The city's Independent Citizens' Redistricting Commission — a panel of seven residents selected by the City Clerk's Office — voted 5-2 in favor of a more equal council district map at its final meeting Thursday.
The map now heads to the City Council for review but not a vote of approval. The City Charter gives the commission the sole power to approve the district boundaries. Santa Fe's charter is the only one in the state that allows for an independent commission to make a final decision on redistricting.
While the process took several months, with multiple public comment sessions and meetings, the commission went with a modified map crafted just a few days before Thursday's vote.
The map is dubbed Modified Concept A3 and is similar to an original A3 map, but eliminates a precinct split by slightly shifting some of the district boundaries.
"I guess it doesn't seem like it presents much of a change. It is pretty much a status quo sort of — which I guess there is nothing wrong with that," said Gail Rekers, the commission's statistician. "But I also think that there is nothing wrong with change, either, and change often helps us move into a different place. I guess I don't see a lot of that."
Rekers, who cast one of the two no votes against the map, said she preferred a different concept that would have provided more of a radical change.
State statute limits the population difference between each district to 5 percent.

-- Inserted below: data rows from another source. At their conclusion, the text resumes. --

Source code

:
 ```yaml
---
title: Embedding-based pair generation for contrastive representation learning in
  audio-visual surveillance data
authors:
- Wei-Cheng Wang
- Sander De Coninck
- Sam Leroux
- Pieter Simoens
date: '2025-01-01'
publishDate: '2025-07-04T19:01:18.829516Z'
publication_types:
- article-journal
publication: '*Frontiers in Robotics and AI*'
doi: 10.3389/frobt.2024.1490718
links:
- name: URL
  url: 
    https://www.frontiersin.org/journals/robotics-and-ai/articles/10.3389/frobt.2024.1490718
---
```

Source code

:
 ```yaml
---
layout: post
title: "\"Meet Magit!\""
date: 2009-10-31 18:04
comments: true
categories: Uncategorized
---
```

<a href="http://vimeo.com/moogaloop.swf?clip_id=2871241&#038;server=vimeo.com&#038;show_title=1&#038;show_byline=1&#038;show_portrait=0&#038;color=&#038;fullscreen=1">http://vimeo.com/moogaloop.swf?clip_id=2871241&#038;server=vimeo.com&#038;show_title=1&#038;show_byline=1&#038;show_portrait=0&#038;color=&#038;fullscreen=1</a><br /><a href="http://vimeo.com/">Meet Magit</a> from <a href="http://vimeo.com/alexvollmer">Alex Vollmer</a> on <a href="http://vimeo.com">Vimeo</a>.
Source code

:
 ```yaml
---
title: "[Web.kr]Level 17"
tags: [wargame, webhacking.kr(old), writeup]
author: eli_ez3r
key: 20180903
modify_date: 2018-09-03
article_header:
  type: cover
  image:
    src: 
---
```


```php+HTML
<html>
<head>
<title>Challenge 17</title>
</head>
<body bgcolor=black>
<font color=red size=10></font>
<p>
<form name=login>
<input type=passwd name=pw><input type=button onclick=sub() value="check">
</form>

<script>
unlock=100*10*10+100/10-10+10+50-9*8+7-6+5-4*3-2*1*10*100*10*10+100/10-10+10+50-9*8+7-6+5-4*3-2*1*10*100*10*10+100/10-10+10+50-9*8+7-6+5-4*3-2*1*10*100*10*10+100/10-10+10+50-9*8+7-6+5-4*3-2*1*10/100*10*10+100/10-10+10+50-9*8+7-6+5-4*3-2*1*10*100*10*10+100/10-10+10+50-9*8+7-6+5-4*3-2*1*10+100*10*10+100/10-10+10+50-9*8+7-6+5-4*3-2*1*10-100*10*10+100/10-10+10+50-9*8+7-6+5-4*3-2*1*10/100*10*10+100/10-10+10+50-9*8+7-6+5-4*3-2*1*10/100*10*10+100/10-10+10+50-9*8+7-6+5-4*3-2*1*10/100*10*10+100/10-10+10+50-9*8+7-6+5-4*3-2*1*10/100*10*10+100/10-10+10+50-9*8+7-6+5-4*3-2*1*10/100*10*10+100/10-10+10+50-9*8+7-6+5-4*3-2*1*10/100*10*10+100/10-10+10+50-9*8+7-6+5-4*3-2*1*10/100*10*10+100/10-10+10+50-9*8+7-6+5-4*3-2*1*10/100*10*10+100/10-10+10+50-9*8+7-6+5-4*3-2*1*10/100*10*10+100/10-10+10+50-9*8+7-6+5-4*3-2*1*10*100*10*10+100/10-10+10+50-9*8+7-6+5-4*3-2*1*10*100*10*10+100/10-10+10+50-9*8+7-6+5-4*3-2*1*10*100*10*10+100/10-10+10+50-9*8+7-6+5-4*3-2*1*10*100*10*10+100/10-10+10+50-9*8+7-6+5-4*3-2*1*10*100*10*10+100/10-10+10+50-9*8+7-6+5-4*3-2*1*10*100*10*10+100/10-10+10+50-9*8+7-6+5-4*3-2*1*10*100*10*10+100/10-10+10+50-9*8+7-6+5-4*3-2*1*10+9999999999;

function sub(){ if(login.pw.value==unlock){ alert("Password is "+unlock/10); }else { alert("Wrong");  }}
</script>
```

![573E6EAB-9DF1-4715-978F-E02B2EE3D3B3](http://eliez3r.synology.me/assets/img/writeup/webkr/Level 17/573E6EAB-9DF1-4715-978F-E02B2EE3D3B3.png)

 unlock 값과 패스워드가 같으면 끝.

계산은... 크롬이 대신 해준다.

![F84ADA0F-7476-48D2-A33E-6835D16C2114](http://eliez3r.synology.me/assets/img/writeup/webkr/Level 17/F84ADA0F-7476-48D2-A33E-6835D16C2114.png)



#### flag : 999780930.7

Commissioners also were asked to take into consideration shared characteristics like neighborhoods, cultural and historical traditions, geographic boundaries and lived experiences.
Santa Fe's population in 2020 was 87,505, a 29 percent increase from 2010. About 21 percent of that change is due to annexation. Another redistricting process was conducted in 2015 to adjust for the new residents prior to the 2016 municipal election.
An ideal population for each district would be between 20,783 and 22,969 residents. Over nearly seven years, the districts had become lopsided in population. For instance, before the new map was approved, District 4,
which includes much of central Santa Fe, had 12.7 percent more residents than the ideal population.
According to Brian Sanderoff, president of Albuquerque-based Research and Poling Inc., the modified map takes into consideration expected population growth in Districts 3 and 4.
To reduce the populations in those districts, commissioners had to increase the populations in Districts 1 and 2, areas that commissioners and city officials don't believe will grow as quickly as some of the southern-most neighborhoods.
The boundaries for District 1 moved south a bit from Alameda Street to Canyon Road, and picked up two precincts near the state Capitol. District 1 also moved west on Siler Road.
In District 2, the boundary now crosses Yucca Street and heads farther toward Camino Carlos Rey.
To avoid splitting a voting precinct, a neighborhood between Airport and Jaguar roads was moved from District 3 into District 4, and two precincts along Agua Fría Street moved from District 4 into District 3.